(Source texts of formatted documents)
|---|
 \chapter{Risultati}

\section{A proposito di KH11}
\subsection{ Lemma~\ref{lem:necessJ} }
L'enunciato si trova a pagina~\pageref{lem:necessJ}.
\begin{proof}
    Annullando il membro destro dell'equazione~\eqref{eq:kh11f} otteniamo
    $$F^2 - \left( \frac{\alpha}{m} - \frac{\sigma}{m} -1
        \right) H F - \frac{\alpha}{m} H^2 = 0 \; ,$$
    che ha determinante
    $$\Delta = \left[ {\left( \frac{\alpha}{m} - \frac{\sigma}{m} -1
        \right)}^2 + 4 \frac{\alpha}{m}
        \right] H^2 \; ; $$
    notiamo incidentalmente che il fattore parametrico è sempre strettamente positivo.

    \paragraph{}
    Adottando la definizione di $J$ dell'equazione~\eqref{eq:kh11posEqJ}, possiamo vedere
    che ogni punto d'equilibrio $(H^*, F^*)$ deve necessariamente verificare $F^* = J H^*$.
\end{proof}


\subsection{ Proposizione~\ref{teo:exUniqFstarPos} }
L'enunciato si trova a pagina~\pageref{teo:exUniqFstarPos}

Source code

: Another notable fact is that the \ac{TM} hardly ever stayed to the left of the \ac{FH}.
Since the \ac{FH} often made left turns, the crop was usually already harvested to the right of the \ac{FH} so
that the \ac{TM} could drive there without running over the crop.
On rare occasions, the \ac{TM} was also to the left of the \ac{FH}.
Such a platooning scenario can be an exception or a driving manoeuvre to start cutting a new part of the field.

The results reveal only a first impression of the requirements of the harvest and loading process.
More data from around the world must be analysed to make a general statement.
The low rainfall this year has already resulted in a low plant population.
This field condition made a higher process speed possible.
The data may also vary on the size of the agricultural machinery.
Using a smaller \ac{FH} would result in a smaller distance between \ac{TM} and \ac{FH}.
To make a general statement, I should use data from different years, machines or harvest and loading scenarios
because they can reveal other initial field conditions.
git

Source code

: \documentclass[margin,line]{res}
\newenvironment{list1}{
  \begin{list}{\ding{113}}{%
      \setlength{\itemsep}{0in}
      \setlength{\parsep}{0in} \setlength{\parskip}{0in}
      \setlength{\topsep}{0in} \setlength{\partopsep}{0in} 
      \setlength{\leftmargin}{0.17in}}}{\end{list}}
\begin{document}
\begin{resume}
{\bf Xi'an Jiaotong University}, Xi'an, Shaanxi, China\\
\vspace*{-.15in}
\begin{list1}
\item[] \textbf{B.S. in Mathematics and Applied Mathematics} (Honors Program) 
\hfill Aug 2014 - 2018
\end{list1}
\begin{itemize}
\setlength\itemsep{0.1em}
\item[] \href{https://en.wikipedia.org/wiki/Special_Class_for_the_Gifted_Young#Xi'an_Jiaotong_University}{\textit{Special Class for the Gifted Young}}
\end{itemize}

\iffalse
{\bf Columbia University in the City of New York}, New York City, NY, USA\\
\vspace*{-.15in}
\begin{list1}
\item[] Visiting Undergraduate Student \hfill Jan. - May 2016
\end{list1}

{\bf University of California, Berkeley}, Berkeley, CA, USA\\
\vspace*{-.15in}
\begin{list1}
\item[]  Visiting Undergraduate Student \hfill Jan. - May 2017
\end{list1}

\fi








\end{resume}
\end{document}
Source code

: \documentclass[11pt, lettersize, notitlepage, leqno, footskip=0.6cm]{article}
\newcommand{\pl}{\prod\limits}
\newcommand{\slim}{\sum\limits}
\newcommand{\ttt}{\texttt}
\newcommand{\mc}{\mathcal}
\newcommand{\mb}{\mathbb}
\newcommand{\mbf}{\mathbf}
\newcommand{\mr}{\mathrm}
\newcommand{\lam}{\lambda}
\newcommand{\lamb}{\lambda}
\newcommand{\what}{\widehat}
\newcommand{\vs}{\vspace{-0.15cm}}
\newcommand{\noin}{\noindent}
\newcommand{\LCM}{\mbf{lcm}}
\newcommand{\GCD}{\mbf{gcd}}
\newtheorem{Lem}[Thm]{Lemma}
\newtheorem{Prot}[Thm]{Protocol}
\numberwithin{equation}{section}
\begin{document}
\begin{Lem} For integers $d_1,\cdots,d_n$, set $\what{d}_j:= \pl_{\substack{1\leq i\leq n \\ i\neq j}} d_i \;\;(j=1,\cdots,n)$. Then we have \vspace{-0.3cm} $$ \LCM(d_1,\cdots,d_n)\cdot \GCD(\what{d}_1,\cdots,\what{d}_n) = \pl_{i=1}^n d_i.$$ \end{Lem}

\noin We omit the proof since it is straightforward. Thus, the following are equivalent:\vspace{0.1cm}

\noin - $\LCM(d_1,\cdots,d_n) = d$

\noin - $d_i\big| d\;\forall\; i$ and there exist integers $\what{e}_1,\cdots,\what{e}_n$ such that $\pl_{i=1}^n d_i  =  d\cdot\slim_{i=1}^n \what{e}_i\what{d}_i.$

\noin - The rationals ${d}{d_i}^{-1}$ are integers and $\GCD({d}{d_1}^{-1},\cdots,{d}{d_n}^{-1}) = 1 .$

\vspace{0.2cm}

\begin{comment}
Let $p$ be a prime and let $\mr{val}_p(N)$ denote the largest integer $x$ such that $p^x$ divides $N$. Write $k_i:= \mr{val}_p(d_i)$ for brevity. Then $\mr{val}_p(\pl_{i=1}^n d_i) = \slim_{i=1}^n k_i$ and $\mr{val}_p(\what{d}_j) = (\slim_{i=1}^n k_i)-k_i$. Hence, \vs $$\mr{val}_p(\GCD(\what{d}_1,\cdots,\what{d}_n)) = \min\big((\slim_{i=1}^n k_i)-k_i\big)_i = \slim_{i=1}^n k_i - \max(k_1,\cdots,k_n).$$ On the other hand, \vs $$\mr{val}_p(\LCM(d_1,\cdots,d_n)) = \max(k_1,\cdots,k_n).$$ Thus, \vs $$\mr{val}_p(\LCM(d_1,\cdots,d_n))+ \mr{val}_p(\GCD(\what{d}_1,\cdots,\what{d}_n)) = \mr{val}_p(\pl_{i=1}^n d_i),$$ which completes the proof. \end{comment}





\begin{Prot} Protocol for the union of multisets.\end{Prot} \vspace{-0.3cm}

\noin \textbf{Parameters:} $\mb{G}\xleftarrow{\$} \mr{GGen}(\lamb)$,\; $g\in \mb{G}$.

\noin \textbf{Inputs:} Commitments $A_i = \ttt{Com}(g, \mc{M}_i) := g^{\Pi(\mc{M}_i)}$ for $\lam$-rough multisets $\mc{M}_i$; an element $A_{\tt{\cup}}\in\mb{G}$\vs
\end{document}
|---|
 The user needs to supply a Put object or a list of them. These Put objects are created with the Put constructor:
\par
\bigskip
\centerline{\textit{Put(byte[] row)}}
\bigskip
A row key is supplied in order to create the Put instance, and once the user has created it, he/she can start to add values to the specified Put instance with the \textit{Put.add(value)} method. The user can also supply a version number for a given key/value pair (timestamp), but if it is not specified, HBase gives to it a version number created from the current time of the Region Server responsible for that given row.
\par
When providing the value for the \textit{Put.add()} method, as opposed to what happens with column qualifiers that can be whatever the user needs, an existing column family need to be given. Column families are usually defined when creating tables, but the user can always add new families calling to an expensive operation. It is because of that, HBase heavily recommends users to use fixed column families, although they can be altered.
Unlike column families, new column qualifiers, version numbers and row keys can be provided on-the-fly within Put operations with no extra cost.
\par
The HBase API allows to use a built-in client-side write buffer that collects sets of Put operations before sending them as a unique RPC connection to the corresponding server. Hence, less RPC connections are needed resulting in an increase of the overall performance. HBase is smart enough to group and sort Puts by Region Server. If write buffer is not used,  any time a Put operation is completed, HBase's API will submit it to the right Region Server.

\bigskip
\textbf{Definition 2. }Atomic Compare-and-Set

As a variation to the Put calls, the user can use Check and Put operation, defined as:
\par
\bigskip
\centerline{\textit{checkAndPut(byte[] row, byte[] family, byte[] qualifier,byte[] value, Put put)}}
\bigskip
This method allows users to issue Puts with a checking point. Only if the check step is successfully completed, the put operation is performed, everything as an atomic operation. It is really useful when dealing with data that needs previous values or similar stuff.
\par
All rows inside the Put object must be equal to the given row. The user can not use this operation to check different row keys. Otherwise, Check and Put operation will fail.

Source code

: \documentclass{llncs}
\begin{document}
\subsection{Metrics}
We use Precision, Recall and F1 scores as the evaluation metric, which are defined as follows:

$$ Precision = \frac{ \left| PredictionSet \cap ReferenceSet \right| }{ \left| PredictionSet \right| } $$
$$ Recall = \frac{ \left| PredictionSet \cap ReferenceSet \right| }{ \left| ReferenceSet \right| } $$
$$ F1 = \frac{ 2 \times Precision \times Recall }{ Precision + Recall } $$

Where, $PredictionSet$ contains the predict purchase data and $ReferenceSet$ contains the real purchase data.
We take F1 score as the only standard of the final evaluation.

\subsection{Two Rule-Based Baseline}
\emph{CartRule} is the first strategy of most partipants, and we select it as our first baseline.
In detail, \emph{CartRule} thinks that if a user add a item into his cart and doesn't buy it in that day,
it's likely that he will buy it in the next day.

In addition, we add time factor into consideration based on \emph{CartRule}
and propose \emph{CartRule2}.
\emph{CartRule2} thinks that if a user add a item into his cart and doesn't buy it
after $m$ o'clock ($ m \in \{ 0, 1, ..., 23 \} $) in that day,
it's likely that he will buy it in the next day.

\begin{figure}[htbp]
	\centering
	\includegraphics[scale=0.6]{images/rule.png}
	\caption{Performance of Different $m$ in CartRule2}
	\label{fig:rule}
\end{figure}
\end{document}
|---|
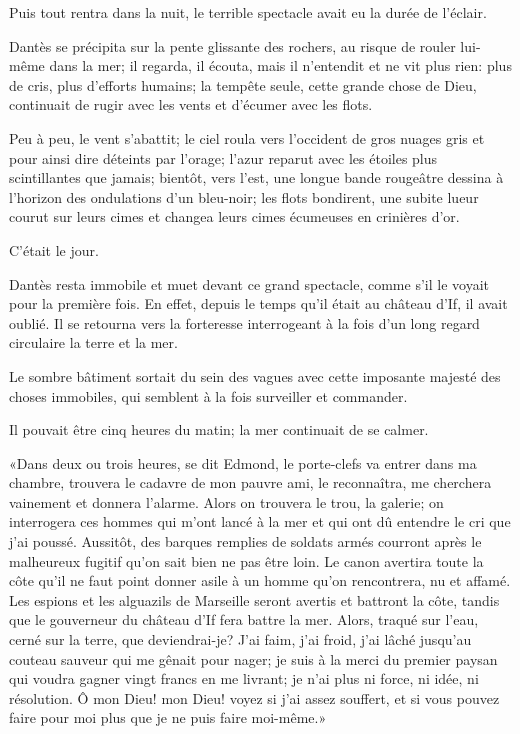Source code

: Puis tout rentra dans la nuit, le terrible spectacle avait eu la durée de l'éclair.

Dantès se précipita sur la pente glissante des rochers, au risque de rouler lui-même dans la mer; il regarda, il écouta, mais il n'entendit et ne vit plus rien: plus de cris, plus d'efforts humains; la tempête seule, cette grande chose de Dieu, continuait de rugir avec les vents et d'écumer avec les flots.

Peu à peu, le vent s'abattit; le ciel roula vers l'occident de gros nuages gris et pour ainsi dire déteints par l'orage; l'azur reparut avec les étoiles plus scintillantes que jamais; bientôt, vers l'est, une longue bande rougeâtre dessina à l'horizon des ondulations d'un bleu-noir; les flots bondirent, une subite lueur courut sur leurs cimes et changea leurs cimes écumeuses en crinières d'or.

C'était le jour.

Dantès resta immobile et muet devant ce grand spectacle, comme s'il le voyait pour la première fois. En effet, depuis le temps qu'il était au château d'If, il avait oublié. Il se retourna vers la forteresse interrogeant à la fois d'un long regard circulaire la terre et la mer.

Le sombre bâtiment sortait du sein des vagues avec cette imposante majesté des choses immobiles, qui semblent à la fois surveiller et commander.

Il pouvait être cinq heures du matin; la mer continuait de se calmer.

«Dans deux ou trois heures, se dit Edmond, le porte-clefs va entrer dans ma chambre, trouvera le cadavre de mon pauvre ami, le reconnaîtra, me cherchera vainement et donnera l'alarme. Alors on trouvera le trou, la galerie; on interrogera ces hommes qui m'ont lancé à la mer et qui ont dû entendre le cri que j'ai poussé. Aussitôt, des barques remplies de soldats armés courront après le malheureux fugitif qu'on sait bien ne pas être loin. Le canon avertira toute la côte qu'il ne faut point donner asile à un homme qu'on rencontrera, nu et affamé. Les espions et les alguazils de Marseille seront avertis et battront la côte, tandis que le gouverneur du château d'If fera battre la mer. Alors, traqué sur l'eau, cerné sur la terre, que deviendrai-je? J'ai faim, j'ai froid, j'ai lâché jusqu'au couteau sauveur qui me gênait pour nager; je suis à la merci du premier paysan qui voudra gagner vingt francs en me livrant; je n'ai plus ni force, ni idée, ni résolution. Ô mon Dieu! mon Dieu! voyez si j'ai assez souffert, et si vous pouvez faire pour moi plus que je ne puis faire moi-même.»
|---|
Brief:
Find each line in the records holding the string "make" and show it.

Answer box:
More data from around the world must be analysed to make a general statement.
To make a general statement, I should use data from different years, machines or harvest and loading scenarios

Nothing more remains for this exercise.